Stored items from a collection.

%%

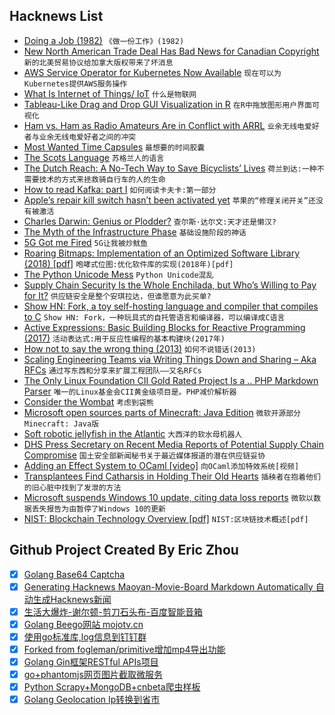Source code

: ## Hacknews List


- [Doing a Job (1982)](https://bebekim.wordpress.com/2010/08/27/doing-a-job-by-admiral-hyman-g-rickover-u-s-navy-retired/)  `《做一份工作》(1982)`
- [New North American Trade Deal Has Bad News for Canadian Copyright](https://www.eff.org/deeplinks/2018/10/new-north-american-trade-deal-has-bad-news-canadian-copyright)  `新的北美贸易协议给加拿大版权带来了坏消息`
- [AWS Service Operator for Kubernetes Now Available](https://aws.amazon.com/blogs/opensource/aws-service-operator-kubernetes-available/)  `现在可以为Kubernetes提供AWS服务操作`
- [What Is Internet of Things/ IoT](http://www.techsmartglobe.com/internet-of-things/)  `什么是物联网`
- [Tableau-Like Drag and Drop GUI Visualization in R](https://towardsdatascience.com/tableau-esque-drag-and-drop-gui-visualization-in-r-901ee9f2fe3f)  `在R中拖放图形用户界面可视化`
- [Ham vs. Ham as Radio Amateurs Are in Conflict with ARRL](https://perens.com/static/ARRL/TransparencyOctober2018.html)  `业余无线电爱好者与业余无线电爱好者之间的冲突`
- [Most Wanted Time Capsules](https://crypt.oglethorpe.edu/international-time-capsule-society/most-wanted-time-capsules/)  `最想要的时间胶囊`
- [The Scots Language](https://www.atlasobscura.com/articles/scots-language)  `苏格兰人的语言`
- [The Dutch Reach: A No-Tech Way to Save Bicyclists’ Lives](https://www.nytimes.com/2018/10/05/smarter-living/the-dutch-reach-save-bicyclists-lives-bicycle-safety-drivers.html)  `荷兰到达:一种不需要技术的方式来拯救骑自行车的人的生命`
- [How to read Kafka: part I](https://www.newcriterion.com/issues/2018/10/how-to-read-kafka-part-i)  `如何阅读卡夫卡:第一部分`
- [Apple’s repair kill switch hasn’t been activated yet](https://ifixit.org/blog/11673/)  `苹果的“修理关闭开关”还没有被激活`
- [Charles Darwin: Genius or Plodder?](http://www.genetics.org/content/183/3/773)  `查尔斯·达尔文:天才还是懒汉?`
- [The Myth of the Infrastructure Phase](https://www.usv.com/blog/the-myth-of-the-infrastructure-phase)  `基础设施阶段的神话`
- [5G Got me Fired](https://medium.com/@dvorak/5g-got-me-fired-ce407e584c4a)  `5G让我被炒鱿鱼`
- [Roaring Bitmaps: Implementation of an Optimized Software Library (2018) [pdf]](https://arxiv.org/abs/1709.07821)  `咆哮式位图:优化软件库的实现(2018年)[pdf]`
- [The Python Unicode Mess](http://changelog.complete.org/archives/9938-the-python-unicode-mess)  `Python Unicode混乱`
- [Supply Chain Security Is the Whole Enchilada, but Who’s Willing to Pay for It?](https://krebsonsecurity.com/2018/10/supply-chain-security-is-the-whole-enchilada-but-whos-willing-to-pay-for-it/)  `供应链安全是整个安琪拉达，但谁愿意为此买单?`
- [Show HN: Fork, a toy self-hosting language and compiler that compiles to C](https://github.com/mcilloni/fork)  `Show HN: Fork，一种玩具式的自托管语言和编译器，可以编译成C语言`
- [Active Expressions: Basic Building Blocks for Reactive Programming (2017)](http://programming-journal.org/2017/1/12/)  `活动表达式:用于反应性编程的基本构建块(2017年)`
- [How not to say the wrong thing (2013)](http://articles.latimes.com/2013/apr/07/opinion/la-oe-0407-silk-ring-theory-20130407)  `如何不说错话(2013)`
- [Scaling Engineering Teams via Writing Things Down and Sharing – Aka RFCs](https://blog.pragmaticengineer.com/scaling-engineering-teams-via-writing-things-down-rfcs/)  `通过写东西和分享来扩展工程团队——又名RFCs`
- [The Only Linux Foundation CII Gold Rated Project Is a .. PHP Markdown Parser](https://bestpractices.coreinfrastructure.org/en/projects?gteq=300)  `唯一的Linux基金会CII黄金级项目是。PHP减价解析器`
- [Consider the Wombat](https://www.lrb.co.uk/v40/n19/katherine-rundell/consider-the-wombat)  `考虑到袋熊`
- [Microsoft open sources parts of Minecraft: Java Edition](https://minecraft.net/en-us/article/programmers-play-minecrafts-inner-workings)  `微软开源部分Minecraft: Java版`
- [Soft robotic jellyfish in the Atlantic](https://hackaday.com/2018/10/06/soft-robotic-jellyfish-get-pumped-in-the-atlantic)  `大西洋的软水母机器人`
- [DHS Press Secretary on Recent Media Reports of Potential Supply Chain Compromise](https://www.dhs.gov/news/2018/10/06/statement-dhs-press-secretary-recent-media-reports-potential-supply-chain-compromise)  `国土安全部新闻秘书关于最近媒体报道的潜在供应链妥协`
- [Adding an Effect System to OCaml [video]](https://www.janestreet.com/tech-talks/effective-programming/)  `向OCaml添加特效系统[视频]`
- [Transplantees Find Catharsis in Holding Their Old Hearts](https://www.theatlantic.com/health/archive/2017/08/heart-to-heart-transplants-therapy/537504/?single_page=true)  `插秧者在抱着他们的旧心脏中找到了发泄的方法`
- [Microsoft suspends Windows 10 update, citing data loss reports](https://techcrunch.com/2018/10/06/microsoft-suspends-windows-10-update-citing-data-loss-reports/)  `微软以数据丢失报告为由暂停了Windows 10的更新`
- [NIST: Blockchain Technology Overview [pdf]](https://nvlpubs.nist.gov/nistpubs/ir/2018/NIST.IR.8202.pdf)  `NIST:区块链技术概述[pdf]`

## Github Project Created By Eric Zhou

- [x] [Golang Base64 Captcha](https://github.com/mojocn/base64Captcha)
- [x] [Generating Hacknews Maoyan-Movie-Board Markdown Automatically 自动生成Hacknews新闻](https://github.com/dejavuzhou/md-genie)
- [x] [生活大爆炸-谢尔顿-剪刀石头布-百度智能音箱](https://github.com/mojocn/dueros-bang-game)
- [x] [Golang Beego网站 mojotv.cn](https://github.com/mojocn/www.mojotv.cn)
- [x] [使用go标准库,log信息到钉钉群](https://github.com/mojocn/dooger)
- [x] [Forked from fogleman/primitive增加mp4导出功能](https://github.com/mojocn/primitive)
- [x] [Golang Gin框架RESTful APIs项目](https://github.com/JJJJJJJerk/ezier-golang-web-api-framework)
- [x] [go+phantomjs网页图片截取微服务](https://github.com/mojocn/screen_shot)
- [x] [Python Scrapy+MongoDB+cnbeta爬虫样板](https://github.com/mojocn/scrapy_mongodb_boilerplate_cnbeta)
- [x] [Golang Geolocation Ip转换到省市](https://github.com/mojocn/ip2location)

%%
%%

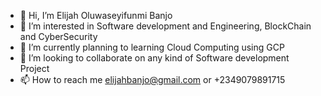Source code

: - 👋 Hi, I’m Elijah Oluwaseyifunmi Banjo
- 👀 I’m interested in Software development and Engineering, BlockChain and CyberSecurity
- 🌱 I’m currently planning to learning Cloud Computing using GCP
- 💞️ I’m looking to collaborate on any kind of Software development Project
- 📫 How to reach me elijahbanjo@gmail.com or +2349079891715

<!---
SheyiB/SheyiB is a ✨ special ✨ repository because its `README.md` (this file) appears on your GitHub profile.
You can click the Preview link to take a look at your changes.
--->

%%

What the task requires.
Here the output must be the lines above from the line with "- [DHS Press" to the line with "- [Adding an", both included, duplicated word for word and nothing else.

Expected answer.
- [DHS Press Secretary on Recent Media Reports of Potential Supply Chain Compromise](https://www.dhs.gov/news/2018/10/06/statement-dhs-press-secretary-recent-media-reports-potential-supply-chain-compromise)  `国土安全部新闻秘书关于最近媒体报道的潜在供应链妥协`
- [Adding an Effect System to OCaml [video]](https://www.janestreet.com/tech-talks/effective-programming/)  `向OCaml添加特效系统[视频]`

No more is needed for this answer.